Back at the hotel, waiting for her husband, Jimmy‘s wife, Maude Mae, overheard some gamblers taking five-to-one odds that her husband would be dead before he reached Buffalo, New York. Now, Maude May knew that Jimmy was not actually planning on heading to Buffalo, but she also knew that town was still 60 miles further to the west. And since, at the rate Jimmy's flight was progressing, he could have been out run by a Conestoga wagon and would not be near California by the middle of October. And at the rate Jimmy was crashing, Maude Mae figured the gamblers were being a bit optimistic at about her husband's lifespan. So Maude Mae decided to be practical - leave it to a woman to destroy a daredevil sporting event with practical thinking. Maude Mae spoke to the shaken Jimmy that night. And after his long walk and his two crashes over the previous four days, Jimmy was inclined to listen.

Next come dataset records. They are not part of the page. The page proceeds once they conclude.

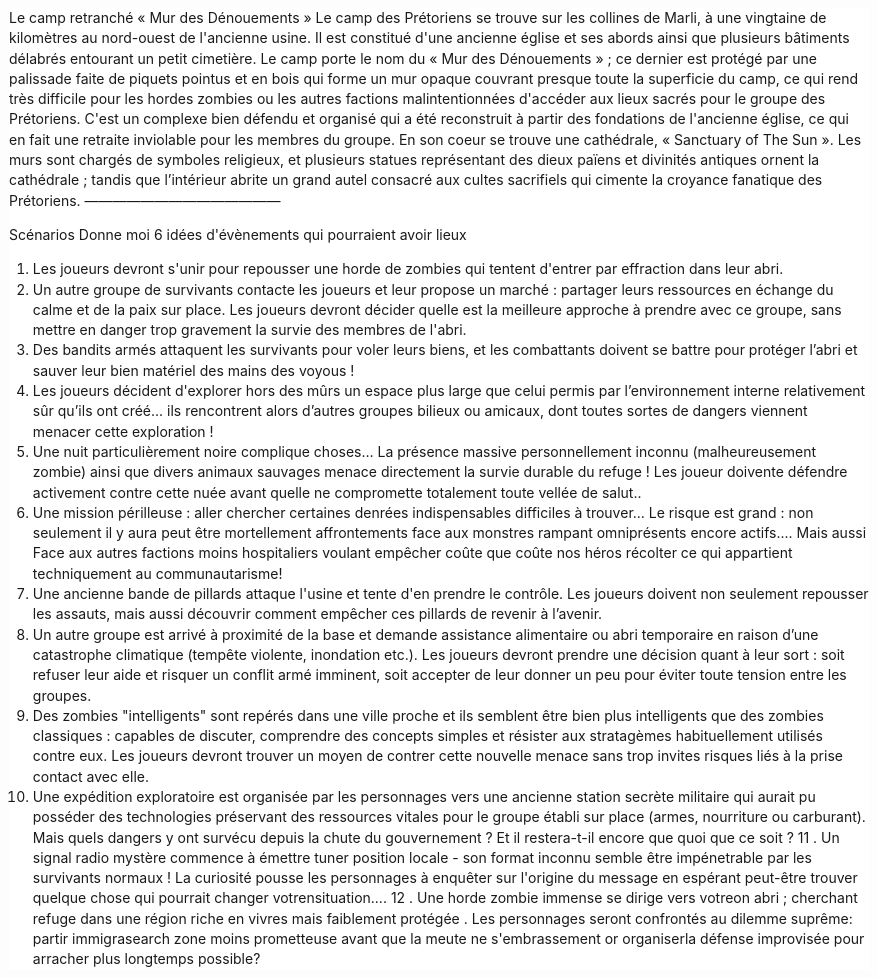 Le camp retranché « Mur des Dénouements »
Le camp des Prétoriens se trouve sur les collines de Marli, à une vingtaine de kilomètres au nord-ouest de l'ancienne usine. Il est constitué d'une ancienne église et ses abords ainsi que plusieurs bâtiments délabrés entourant un petit cimetière. Le camp porte le nom du « Mur des Dénouements » ; ce dernier est protégé par une palissade faite de piquets pointus et en bois qui forme un mur opaque couvrant presque toute la superficie du camp, ce qui rend très difficile pour les hordes zombies ou les autres factions malintentionnées d'accéder aux lieux sacrés pour le groupe des Prétoriens.
C'est un complexe bien défendu et organisé qui a été reconstruit à partir des fondations de l'ancienne église, ce qui en fait une retraite inviolable pour les membres du groupe. 
En son coeur se trouve une cathédrale, « Sanctuary of The Sun ». Les murs sont chargés de symboles religieux, et plusieurs statues représentant des dieux païens et divinités antiques ornent la cathédrale ; tandis que l’intérieur abrite un grand autel consacré aux cultes sacrifiels qui cimente la croyance fanatique des Prétoriens.
——————————————

Scénarios
Donne moi 6 idées d'évènements qui pourraient avoir lieux 
1. Les joueurs devront s'unir pour repousser une horde de zombies qui tentent d'entrer par effraction dans leur abri. 
2. Un autre groupe de survivants contacte les joueurs et leur propose un marché : partager leurs ressources en échange du calme et de la paix sur place. Les joueurs devront décider quelle est la meilleure approche à prendre avec ce groupe, sans mettre en danger trop gravement la survie des membres de l'abri. 
3. Des bandits armés attaquent les survivants pour voler leurs biens, et les combattants doivent se battre pour protéger l’abri et sauver leur bien matériel des mains des voyous ! 
4. Les joueurs décident d'explorer hors des mûrs un espace plus large que celui permis par l’environnement interne relativement sûr qu’ils ont créé... ils rencontrent alors d’autres groupes bilieux ou amicaux, dont toutes sortes de dangers viennent menacer cette exploration ! 
5. Une nuit particulièrement noire complique choses… La présence massive personnellement inconnu (malheureusement zombie) ainsi que divers animaux sauvages menace directement la survie durable du refuge ! Les joueur doivente défendre activement contre cette nuée avant quelle ne compromette totalement toute vellée de salut.. 
6. Une mission périlleuse : aller chercher certaines denrées indispensables difficiles à trouver... Le risque est grand : non seulement il y aura peut être mortellement affrontements face aux monstres rampant omniprésents encore actifs.... Mais aussi Face aux autres factions moins hospitaliers voulant empêcher coûte que coûte nos héros récolter ce qui appartient techniquement au communautarisme!
7. Une ancienne bande de pillards attaque l'usine et tente d'en prendre le contrôle. Les joueurs doivent non seulement repousser les assauts, mais aussi découvrir comment empêcher ces pillards de revenir à l’avenir. 
8. Un autre groupe est arrivé à proximité de la base et demande assistance alimentaire ou abri temporaire en raison d’une catastrophe climatique (tempête violente, inondation etc.). Les joueurs devront prendre une décision quant à leur sort : soit refuser leur aide et risquer un conflit armé imminent, soit accepter de leur donner un peu pour éviter toute tension entre les groupes. 
9. Des zombies "intelligents" sont repérés dans une ville proche et ils semblent être bien plus intelligents que des zombies classiques : capables de discuter, comprendre des concepts simples et résister aux stratagèmes habituellement utilisés contre eux. Les joueurs devront trouver un moyen de contrer cette nouvelle menace sans trop invites risques liés à la prise contact avec elle. 
10. Une expédition exploratoire est organisée par les personnages vers une ancienne station secrète militaire qui aurait pu posséder des technologies préservant des ressources vitales pour le groupe établi sur place (armes, nourriture ou carburant). Mais quels dangers y ont survécu depuis la chute du gouvernement ? Et il restera-t-il encore que quoi que ce soit ? 
11 . Un signal radio mystère commence à émettre tuner position locale - son format inconnu semble être impénetrable par les survivants normaux ! La curiosité pousse les personnages à enquêter sur l'origine du message en espérant peut-être trouver quelque chose qui pourrait changer votrensituation.... 
12 . Une horde zombie immense se dirige vers votreon abri ; cherchant refuge dans une région riche en vivres mais faiblement protégée . Les personnages seront confrontés au dilemme suprême: partir immigrasearch zone moins prometteuse avant que la meute ne s'embrassement or organiserla défense improvisée pour arracher plus longtemps possible?
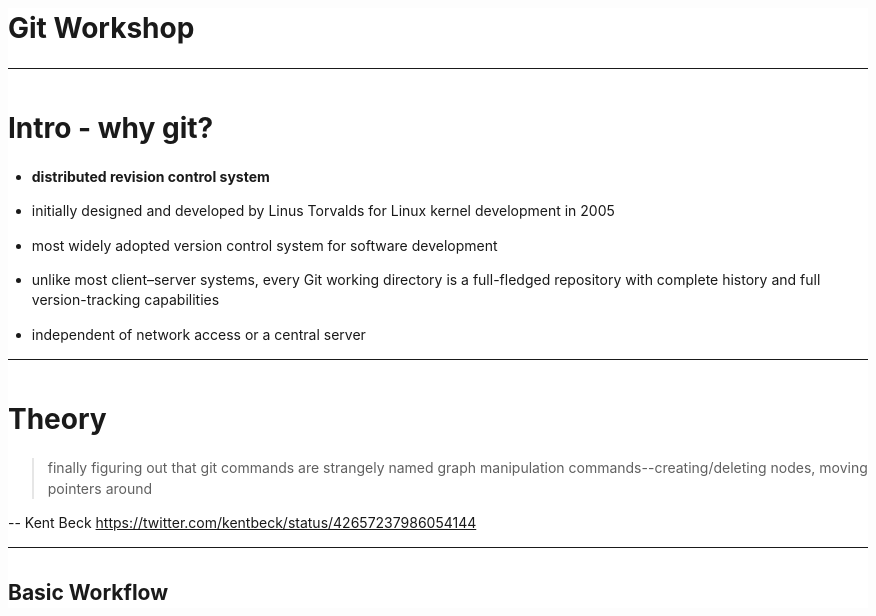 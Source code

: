 # Git Workshop

---

# Intro - why git?

* **distributed revision control system**
* initially designed and developed by Linus Torvalds for Linux kernel development in 2005
* most widely adopted version control system for software development

* unlike most client–server systems, every Git working directory is a full-fledged repository with complete history and full version-tracking capabilities
* independent of network access or a central server

---

# Theory

> finally figuring out that git commands are strangely named graph manipulation commands--creating/deleting nodes, moving pointers around

-- Kent Beck https://twitter.com/kentbeck/status/42657237986054144

---

## Basic Workflow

Jimmy's manager announced his decision to the press the next morning. He was dropping out of the race. Later, Jimmy Ward would explain his decision in less than pragmatic terms. “It was a plain case of a jinx”, he said. And then he went on to prognosticate. “Rodgers is a mighty fine fellow, " said Jimmy, "and I wish him all kinds of luck, but he won't reach the coast within the specified time. To win that $50,000 he's got to complete his journey by Oct. 10th. He can't do it. He'll get through all right, but not by that date.” Given his skill at fortune telling, I am surprised that Jimmy Ward had no inkling that just seven months later Maude Mae would have him arrested in Chattanooga and charged with bigamy. She had discovered that Jimmy was never legally divorced from his first wife. Poor Maude Mae. Poor, Jimmy Ward. And he may have been the pilot with the most brains. Without his brains, the race went on.